Exercise prompt
Exactly those lines from the one with "sudo cat /root/.ssh/id_rsa.pub" through the end of the listing below must be returned, and nothing else.

Data below:

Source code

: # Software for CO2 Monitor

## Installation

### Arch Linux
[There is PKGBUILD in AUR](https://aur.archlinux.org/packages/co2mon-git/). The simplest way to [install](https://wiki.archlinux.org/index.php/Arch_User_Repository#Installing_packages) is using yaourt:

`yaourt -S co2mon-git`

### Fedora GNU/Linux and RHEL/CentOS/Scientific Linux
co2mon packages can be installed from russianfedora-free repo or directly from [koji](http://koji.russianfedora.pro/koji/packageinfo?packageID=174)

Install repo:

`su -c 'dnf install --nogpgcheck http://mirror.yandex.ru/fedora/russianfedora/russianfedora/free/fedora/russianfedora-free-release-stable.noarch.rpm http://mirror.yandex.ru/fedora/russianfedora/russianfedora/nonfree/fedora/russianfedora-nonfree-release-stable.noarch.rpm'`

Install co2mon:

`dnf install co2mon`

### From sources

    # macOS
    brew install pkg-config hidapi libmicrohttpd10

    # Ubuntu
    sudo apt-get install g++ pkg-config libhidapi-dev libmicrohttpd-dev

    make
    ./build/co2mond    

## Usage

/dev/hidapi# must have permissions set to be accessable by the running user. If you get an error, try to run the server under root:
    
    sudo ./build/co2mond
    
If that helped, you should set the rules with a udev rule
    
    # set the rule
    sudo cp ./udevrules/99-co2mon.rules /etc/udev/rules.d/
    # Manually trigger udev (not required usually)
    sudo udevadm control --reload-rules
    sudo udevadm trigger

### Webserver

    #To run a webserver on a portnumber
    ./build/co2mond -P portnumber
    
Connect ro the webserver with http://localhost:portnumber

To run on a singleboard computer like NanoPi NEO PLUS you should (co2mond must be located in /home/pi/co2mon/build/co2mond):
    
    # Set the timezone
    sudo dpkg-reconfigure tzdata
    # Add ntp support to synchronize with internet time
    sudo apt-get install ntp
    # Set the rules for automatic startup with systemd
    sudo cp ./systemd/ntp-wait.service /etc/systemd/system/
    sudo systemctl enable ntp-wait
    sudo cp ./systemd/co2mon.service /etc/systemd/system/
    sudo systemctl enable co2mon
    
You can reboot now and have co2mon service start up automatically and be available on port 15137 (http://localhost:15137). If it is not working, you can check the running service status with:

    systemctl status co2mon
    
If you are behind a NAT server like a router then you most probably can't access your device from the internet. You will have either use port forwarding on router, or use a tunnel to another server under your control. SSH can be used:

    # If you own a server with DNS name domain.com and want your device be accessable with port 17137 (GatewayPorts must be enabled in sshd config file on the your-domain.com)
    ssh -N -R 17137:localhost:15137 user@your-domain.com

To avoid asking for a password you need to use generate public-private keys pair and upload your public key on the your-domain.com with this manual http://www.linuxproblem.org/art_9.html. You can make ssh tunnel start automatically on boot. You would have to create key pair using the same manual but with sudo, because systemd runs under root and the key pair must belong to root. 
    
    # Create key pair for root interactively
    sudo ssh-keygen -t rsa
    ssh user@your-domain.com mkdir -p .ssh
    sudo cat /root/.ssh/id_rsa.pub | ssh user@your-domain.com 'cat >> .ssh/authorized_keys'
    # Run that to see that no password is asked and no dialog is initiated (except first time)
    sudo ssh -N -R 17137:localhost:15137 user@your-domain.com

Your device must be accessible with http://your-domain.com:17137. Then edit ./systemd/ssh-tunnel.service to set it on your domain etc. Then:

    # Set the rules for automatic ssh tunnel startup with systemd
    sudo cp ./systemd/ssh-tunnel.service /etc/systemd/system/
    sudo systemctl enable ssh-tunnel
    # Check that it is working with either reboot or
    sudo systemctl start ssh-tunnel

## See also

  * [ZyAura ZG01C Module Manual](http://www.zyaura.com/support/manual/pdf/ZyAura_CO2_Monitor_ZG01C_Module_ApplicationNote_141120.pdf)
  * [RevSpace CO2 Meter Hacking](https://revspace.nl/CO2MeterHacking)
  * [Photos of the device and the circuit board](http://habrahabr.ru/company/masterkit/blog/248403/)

End of Data.

Answer
    sudo cat /root/.ssh/id_rsa.pub | ssh user@your-domain.com 'cat >> .ssh/authorized_keys'
    # Run that to see that no password is asked and no dialog is initiated (except first time)
    sudo ssh -N -R 17137:localhost:15137 user@your-domain.com

Your device must be accessible with http://your-domain.com:17137. Then edit ./systemd/ssh-tunnel.service to set it on your domain etc. Then:

    # Set the rules for automatic ssh tunnel startup with systemd
    sudo cp ./systemd/ssh-tunnel.service /etc/systemd/system/
    sudo systemctl enable ssh-tunnel
    # Check that it is working with either reboot or
    sudo systemctl start ssh-tunnel

## See also

  * [ZyAura ZG01C Module Manual](http://www.zyaura.com/support/manual/pdf/ZyAura_CO2_Monitor_ZG01C_Module_ApplicationNote_141120.pdf)
  * [RevSpace CO2 Meter Hacking](https://revspace.nl/CO2MeterHacking)
  * [Photos of the device and the circuit board](http://habrahabr.ru/company/masterkit/blog/248403/)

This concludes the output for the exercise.